Les Miserables 25 Years Later

In early 1987, in the first year of our marriage, my wife and I saw Les Miserables at the Kennedy Center in Washington, DC before it made its way to Broadway. We were fortunate to see it again at The National Theater in DC and later at The Landmark Theater in Richmond.

It’s a longtime favorite of ours. We love the music, the story, the staging. I was even inspired enough to read the book.

So when the chance came around to see the 25th Anniversary tour again at the Kennedy Center, we decided that as we approach our own 25th anniversary, that it would be a nice treat.

The show does not disappoint.

The casting was incredible. Amazing voices. Amazing talents.

When I first heard that the show had been restaged, I was concerned. After all, the turntable was key to the telling of the story. The turntable caused issues in the early U.S. performances, but those details were worked out. I couldn’t imagine not having the turntable as the cast marched through the streets singing “One Day More.”

And, I didn’t have to use my imagination. The sets have been redesigned based on some of Victor Hugo’s own paintings, and the effect is remarkable.

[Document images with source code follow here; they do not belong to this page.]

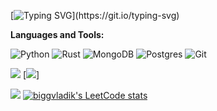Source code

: 






[![Typing SVG](https://readme-typing-svg.herokuapp.com?color=%2336BCF7&lines=Hi+there,+I+am+Vlad!)](https://git.io/typing-svg)


**Languages and Tools:** 


![Python](https://img.shields.io/badge/python-3670A0?style=for-the-badge&logo=python&logoColor=ffdd54)
![Rust](https://img.shields.io/badge/rust-%23000000.svg?style=for-the-badge&logo=rust&logoColor=white)
![MongoDB](https://img.shields.io/badge/MongoDB-%234ea94b.svg?style=for-the-badge&logo=mongodb&logoColor=white)
![Postgres](https://img.shields.io/badge/postgres-%23316192.svg?style=for-the-badge&logo=postgresql&logoColor=white)
![Git](https://img.shields.io/badge/git-%23F05033.svg?style=for-the-badge&logo=git&logoColor=white)



![](https://github-profile-summary-cards.vercel.app/api/cards/profile-details?username=biggvladik&theme=solarized_dark)
[![](https://github-profile-summary-cards.vercel.app/api/cards/stats?username=biggvladik&theme=solarized_dark)]

![](https://github-profile-summary-cards.vercel.app/api/cards/most-commit-language?username=biggvladik&theme=solarized_dark)
[![biggvladik's LeetCode stats](https://leetcode-stats-six.vercel.app/api?username=biggvladik&theme=dark)](https://github.com/biggvladik/leetcode-stats)
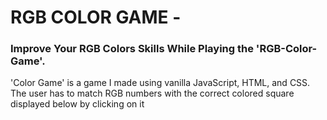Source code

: <h1>RGB COLOR GAME - </h1>
<h3>Improve Your RGB Colors Skills While Playing the 'RGB-Color-Game'.</h3>

<p>'Color Game' is a game I made using vanilla JavaScript, HTML, and CSS. The user has to match RGB numbers with the correct colored square displayed below by clicking on it</p>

Let’s just say if you know the story that the marching scene, the scene traveling through the sewers and Javert’s suicide are worth seeing it.

Les Miserables is a story of redemption, story of courage, a story of love.

It’s a story I could watch time and time again.

According to the official Les Miserables website, Hugh Jackman and Russell Crowe will star in the film production due out in 2012. I can’t wait.